- Nuovi Massimi storici di S&P500
- Nikkei super rialzo intraday da 2,6%
- Oggi i dati preliminari delle varie inflazioni europee
- Nuovi Massimi storici di S&P500
- Nikkei super rialzo intraday da 2,6%
- Oggi i dati preliminari delle varie inflazioni europee
S&P500 fa nuovi massimi storici, Nikkei sale ancora e si riavvicina ai massimi storici di qualche giorno fa. Oggi usciranno i dati preliminari dell'inflazione per le varie economie europee.
Nuovi massimi storici per S&P500
Nuovi massimi storici, nessun segnale di ribasso e mercati che continuano a comprare un trend che risulta particolarmente rialzista. Se S&P500 fa nuovi massimi storici, Nikkei ci si riavvicina con un rialzo pazzesco del 2,6% conseguito nella notte di oggi dopo l'uscita dei dati macro come la disoccupazione, in calo dal 2,7% al 2,5%, e i dati sulle vendite al dettaglio in aumento. In pratica questi mercati sembrano non voler minimamente tentare di ritracciare seppur in presenza di dinamiche tecniche che risultano estreme sia nel breve che nel lungo termine. Ricordiamo ad esempio che il Nikkei ha conseguito un rialzo del 112% dai minimi del 2025 ai massimi odierni, un movimento del genere lo abbiamo visto solamente tra il 1971 e il 1972, circa 55 anni fa. Il Buffett Indicator raggiunge un nuovo record al 236%, un dato semplicemente assurdo considerando la storicitá di questo indicatore. Per il momento nulla cambia, oggi avremo le chiusure mensili.
Attesa per le inflazioni europee
Oggi forte attesa per i preliminari dell'inflazione in Europa per le singole economie, con Francia, Spagna, Germania e Italia in focus. Per queste economie é previsto un leggero rialzo dell'inflazione per il mese di maggio, rialzi che risultano comunque contenuti seppur in presenza di un petrolio che in questo mese ha visto i prezzi scendere. L'inflazione, al momento quasi totalmente dipendente dall'andamento del petrolio, sale seppur in presenza di un petrolio che scende. In problema principale risiede nella visione generale dei movimenti del petrolio, infatti siamo a circa un +60% rispetto ai minimi visti a dicembre, quindi il petrolio é salito molto e di conseguenza l'impatto sull'inflazione rimane significativo anche se non siamo piú a ridosso dei 105-120 dollari. I dati di oggi sulle inflazioni europee anticipano il dato europeo aggregato della prossima settimana.

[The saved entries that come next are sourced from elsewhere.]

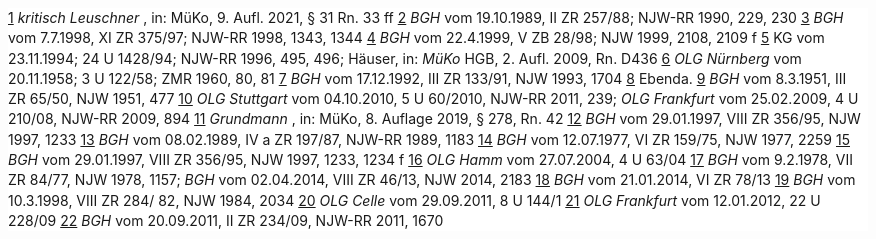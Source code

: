 [1](https://bgb.kommentar.de/Buch-2/Abschnitt-1/Titel-1/<#>) _kritisch Leuschner_ , in: MüKo, 9. Aufl. 2021, § 31 Rn. 33 ff
[2](https://bgb.kommentar.de/Buch-2/Abschnitt-1/Titel-1/</Buch-2/Abschnitt-1/Titel-1/Verantwortlichkeit-des-Schuldners-fuer-Dritte/Definitionen#fnref:2>) _BGH_ vom 19.10.1989, II ZR 257/88; NJW-RR 1990, 229, 230
[3](https://bgb.kommentar.de/Buch-2/Abschnitt-1/Titel-1/</Buch-2/Abschnitt-1/Titel-1/Verantwortlichkeit-des-Schuldners-fuer-Dritte/Definitionen#fnref:3>) _BGH_ vom 7.7.1998, XI ZR 375/97; NJW-RR 1998, 1343, 1344
[4](https://bgb.kommentar.de/Buch-2/Abschnitt-1/Titel-1/</Buch-2/Abschnitt-1/Titel-1/Verantwortlichkeit-des-Schuldners-fuer-Dritte/Definitionen#fnref:4>) _BGH_ vom 22.4.1999, V ZB 28/98; NJW 1999, 2108, 2109 f
[5](https://bgb.kommentar.de/Buch-2/Abschnitt-1/Titel-1/</Buch-2/Abschnitt-1/Titel-1/Verantwortlichkeit-des-Schuldners-fuer-Dritte/Definitionen#fnref:5>) KG vom 23.11.1994; 24 U 1428/94; NJW-RR 1996, 495, 496; Häuser, in: _MüKo_ HGB, 2. Aufl. 2009, Rn. D436 
[6](https://bgb.kommentar.de/Buch-2/Abschnitt-1/Titel-1/</Buch-2/Abschnitt-1/Titel-1/Verantwortlichkeit-des-Schuldners-fuer-Dritte/Definitionen#fnref:6>) _OLG Nürnberg_ vom 20.11.1958; 3 U 122/58; ZMR 1960, 80, 81
[7](https://bgb.kommentar.de/Buch-2/Abschnitt-1/Titel-1/</Buch-2/Abschnitt-1/Titel-1/Verantwortlichkeit-des-Schuldners-fuer-Dritte/Definitionen#fnref:7>) _BGH_ vom 17.12.1992, III ZR 133/91, NJW 1993, 1704
[8](https://bgb.kommentar.de/Buch-2/Abschnitt-1/Titel-1/</Buch-2/Abschnitt-1/Titel-1/Verantwortlichkeit-des-Schuldners-fuer-Dritte/Definitionen#fnref:8>) Ebenda.
[9](https://bgb.kommentar.de/Buch-2/Abschnitt-1/Titel-1/</Buch-2/Abschnitt-1/Titel-1/Verantwortlichkeit-des-Schuldners-fuer-Dritte/Definitionen#fnref:9>) _BGH_ vom 8.3.1951, III ZR 65/50, NJW 1951, 477
[10](https://bgb.kommentar.de/Buch-2/Abschnitt-1/Titel-1/</Buch-2/Abschnitt-1/Titel-1/Verantwortlichkeit-des-Schuldners-fuer-Dritte/Definitionen#fnref:10>) _OLG Stuttgart_ vom 04.10.2010, 5 U 60/2010, NJW-RR 2011, 239; _OLG Frankfurt_ vom 25.02.2009, 4 U 210/08, NJW-RR 2009, 894
[11](https://bgb.kommentar.de/Buch-2/Abschnitt-1/Titel-1/</Buch-2/Abschnitt-1/Titel-1/Verantwortlichkeit-des-Schuldners-fuer-Dritte/Definitionen#fnref:11>) _Grundmann_ , in: MüKo, 8. Auflage 2019, § 278, Rn. 42
[12](https://bgb.kommentar.de/Buch-2/Abschnitt-1/Titel-1/</Buch-2/Abschnitt-1/Titel-1/Verantwortlichkeit-des-Schuldners-fuer-Dritte/Definitionen#fnref:12>) _BGH_ vom 29.01.1997, VIII ZR 356/95, NJW 1997, 1233
[13](https://bgb.kommentar.de/Buch-2/Abschnitt-1/Titel-1/</Buch-2/Abschnitt-1/Titel-1/Verantwortlichkeit-des-Schuldners-fuer-Dritte/Definitionen#fnref:13>) _BGH_ vom 08.02.1989, IV a ZR 197/87, NJW-RR 1989, 1183
[14](https://bgb.kommentar.de/Buch-2/Abschnitt-1/Titel-1/</Buch-2/Abschnitt-1/Titel-1/Verantwortlichkeit-des-Schuldners-fuer-Dritte/Definitionen#fnref:14>) _BGH_ vom 12.07.1977, VI ZR 159/75, NJW 1977, 2259
[15](https://bgb.kommentar.de/Buch-2/Abschnitt-1/Titel-1/</Buch-2/Abschnitt-1/Titel-1/Verantwortlichkeit-des-Schuldners-fuer-Dritte/Abgrenzungen-Kasuistik#fnref:15>) _BGH_ vom 29.01.1997, VIII ZR 356/95, NJW 1997, 1233, 1234 f
[16](https://bgb.kommentar.de/Buch-2/Abschnitt-1/Titel-1/</Buch-2/Abschnitt-1/Titel-1/Verantwortlichkeit-des-Schuldners-fuer-Dritte/Abgrenzungen-Kasuistik#fnref:16>) _OLG Hamm_ vom 27.07.2004, 4 U 63/04
[17](https://bgb.kommentar.de/Buch-2/Abschnitt-1/Titel-1/</Buch-2/Abschnitt-1/Titel-1/Verantwortlichkeit-des-Schuldners-fuer-Dritte/Abgrenzungen-Kasuistik#fnref:17>) _BGH_ vom 9.2.1978, VII ZR 84/77, NJW 1978, 1157; _BGH_ vom 02.04.2014, VIII ZR 46/13, NJW 2014, 2183 
[18](https://bgb.kommentar.de/Buch-2/Abschnitt-1/Titel-1/</Buch-2/Abschnitt-1/Titel-1/Verantwortlichkeit-des-Schuldners-fuer-Dritte/Abgrenzungen-Kasuistik#fnref:18>) _BGH_ vom 21.01.2014, VI ZR 78/13
[19](https://bgb.kommentar.de/Buch-2/Abschnitt-1/Titel-1/</Buch-2/Abschnitt-1/Titel-1/Verantwortlichkeit-des-Schuldners-fuer-Dritte/Abgrenzungen-Kasuistik#fnref:19>) _BGH_ vom 10.3.1998, VIII ZR 284/ 82, NJW 1984, 2034
[20](https://bgb.kommentar.de/Buch-2/Abschnitt-1/Titel-1/</Buch-2/Abschnitt-1/Titel-1/Verantwortlichkeit-des-Schuldners-fuer-Dritte/Abgrenzungen-Kasuistik#fnref:20>) _OLG Celle_ vom 29.09.2011, 8 U 144/1
[21](https://bgb.kommentar.de/Buch-2/Abschnitt-1/Titel-1/</Buch-2/Abschnitt-1/Titel-1/Verantwortlichkeit-des-Schuldners-fuer-Dritte/Abgrenzungen-Kasuistik#fnref:21>) _OLG Frankfurt_ vom 12.01.2012, 22 U 228/09
[22](https://bgb.kommentar.de/Buch-2/Abschnitt-1/Titel-1/</Buch-2/Abschnitt-1/Titel-1/Verantwortlichkeit-des-Schuldners-fuer-Dritte/Abgrenzungen-Kasuistik#fnref:22>) _BGH_ vom 20.09.2011, II ZR 234/09, NJW-RR 2011, 1670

Titoli di Stato in ripresa
Sulle dinamiche mensili vediamo un dietrofront dei rendimenti dei titoli di Stato molto incoraggiante. Le dinamiche tecniche vedono un dinamica ribassista e di inversione dei rendimenti sui principali titoli di Stato. L'unico problema enorme risulta lo spread tra il 2 e il 10 anni Usa che torna sotto i 50 punti base e non fa di certo presagire un taglio dei tassi, pertanto l'outlook sui tassi é al momento quello della fase statica dei tassi ai livelli attuali o di rialzo in caso estremamente eccezionali. Buona la ripresa del Gilt Uk che torna sotto il 5%, buono il Btp che torna sotto il 3,7% e il Bund che si attesta a 2,96%.